(Stored dataset items)
═══
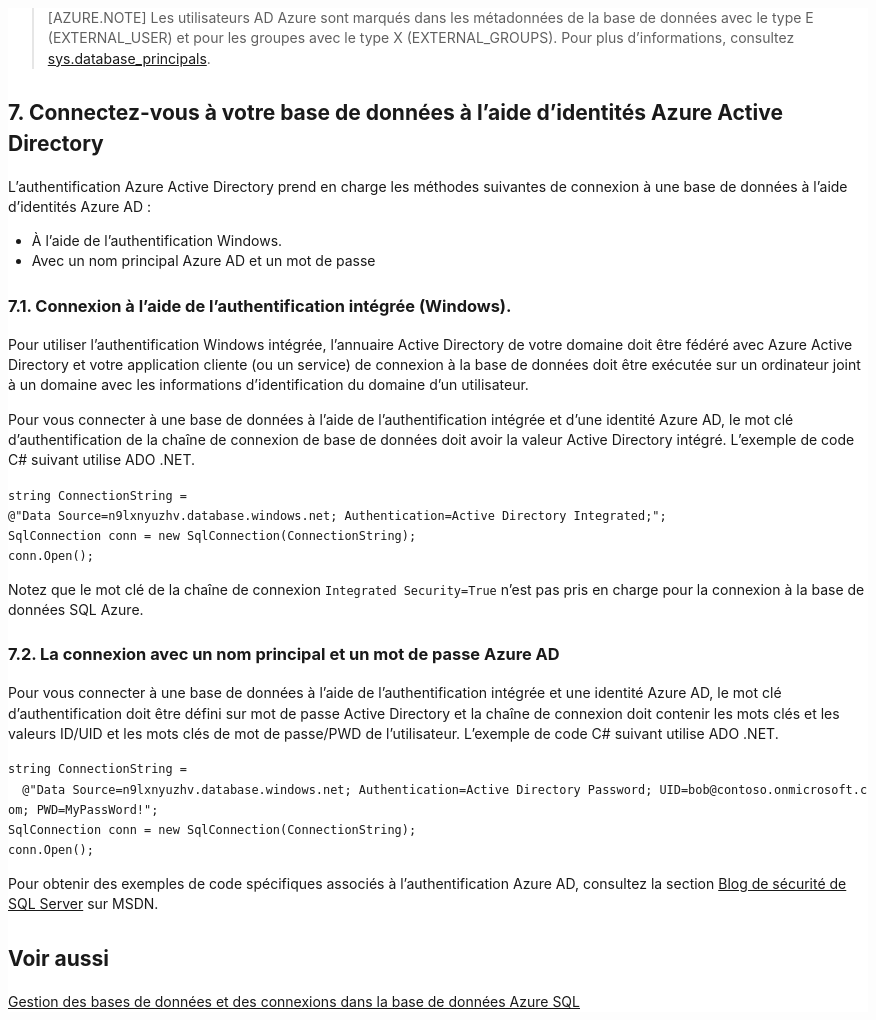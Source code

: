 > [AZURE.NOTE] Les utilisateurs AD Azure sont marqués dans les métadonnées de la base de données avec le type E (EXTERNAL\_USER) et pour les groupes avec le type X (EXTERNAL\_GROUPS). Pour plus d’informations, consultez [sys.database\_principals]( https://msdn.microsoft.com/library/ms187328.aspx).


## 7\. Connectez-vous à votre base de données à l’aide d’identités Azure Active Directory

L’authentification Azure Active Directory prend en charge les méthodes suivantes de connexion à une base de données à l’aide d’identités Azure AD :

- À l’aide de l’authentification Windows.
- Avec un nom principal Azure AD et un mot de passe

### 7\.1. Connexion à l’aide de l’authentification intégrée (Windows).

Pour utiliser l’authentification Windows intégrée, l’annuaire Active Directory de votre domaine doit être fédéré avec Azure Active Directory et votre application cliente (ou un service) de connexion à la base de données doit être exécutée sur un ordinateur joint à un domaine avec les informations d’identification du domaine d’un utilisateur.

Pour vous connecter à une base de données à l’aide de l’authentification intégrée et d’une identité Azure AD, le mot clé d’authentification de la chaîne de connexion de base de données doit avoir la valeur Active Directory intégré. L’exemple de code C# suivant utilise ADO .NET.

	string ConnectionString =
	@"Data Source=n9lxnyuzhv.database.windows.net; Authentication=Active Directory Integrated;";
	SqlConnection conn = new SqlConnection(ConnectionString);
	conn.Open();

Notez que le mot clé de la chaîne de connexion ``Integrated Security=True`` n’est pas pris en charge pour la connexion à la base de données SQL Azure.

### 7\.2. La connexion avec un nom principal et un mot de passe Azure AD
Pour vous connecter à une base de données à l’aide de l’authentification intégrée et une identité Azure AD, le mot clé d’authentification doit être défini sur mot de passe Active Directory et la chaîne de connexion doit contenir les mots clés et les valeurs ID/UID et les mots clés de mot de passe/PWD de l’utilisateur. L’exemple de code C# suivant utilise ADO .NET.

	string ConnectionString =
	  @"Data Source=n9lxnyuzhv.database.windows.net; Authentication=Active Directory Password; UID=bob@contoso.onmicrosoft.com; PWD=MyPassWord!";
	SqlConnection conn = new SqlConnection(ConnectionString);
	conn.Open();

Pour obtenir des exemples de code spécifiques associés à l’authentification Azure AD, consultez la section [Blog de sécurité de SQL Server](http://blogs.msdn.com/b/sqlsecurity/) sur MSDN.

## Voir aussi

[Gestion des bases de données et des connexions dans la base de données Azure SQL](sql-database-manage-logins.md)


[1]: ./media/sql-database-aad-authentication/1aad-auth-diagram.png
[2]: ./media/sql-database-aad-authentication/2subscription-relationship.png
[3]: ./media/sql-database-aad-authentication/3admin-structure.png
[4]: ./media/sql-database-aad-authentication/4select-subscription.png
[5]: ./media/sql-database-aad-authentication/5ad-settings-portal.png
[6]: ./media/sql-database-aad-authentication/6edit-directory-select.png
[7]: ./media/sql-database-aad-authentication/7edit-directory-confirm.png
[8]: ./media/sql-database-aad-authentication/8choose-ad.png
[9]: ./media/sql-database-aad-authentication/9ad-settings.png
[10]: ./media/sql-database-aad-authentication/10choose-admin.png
═══
Work request: Wherever "identités" occurs in the entries above, copy the line it sits on.

Written response:
## 7\. Connectez-vous à votre base de données à l’aide d’identités Azure Active Directory
L’authentification Azure Active Directory prend en charge les méthodes suivantes de connexion à une base de données à l’aide d’identités Azure AD :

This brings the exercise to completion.